— TASK PROMPT —
Here are the records. Write out exactly the lines between the one holding "- Environment separation" and the one holding "- Add authentication", inclusive.

[Collected data entries]

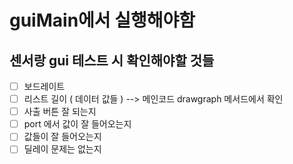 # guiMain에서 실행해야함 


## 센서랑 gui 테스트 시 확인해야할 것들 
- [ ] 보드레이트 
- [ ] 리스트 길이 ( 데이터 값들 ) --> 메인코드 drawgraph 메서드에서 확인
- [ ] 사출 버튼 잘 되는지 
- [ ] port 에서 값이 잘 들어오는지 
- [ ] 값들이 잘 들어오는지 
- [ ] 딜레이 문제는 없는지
--
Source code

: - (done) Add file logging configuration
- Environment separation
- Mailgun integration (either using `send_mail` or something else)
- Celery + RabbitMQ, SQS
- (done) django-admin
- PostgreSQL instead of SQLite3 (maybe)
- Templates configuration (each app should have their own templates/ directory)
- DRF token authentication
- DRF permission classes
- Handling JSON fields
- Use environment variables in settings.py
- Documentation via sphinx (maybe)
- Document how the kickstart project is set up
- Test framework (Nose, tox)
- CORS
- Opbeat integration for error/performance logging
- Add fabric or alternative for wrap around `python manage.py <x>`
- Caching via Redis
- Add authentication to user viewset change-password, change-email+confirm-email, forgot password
* * *
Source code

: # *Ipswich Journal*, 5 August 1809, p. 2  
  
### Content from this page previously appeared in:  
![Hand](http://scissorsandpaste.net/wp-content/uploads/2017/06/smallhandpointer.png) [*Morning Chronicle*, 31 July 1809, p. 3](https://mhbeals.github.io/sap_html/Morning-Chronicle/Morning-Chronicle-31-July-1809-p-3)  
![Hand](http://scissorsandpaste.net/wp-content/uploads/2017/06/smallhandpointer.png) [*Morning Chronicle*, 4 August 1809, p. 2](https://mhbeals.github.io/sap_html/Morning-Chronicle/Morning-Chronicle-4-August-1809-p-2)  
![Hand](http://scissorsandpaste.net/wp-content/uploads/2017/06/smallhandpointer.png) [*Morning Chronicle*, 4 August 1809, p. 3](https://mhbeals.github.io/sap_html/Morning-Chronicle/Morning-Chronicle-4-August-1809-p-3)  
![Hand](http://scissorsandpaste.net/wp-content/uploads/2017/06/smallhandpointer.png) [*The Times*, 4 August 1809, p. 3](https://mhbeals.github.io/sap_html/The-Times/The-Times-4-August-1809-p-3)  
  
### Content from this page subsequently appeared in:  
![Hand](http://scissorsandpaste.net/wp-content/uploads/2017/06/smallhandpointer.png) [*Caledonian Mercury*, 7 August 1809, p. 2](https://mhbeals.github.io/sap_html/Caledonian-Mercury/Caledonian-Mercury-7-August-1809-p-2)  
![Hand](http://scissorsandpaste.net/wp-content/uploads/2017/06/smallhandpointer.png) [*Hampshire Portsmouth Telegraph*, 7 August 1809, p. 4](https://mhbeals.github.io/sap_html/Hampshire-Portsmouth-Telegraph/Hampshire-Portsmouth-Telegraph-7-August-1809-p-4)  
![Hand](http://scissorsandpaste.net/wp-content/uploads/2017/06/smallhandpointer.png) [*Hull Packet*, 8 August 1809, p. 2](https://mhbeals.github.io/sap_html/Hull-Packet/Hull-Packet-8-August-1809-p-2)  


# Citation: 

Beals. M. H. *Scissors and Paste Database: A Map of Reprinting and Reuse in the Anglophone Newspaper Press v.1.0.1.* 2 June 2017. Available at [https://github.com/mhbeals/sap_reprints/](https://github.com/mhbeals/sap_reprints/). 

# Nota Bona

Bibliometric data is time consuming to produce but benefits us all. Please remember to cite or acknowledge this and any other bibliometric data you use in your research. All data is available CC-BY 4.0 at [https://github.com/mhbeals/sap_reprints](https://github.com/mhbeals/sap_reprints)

— ANSWER BOX —
- Environment separation
- Mailgun integration (either using `send_mail` or something else)
- Celery + RabbitMQ, SQS
- (done) django-admin
- PostgreSQL instead of SQLite3 (maybe)
- Templates configuration (each app should have their own templates/ directory)
- DRF token authentication
- DRF permission classes
- Handling JSON fields
- Use environment variables in settings.py
- Documentation via sphinx (maybe)
- Document how the kickstart project is set up
- Test framework (Nose, tox)
- CORS
- Opbeat integration for error/performance logging
- Add fabric or alternative for wrap around `python manage.py <x>`
- Caching via Redis
- Add authentication to user viewset change-password, change-email+confirm-email, forgot password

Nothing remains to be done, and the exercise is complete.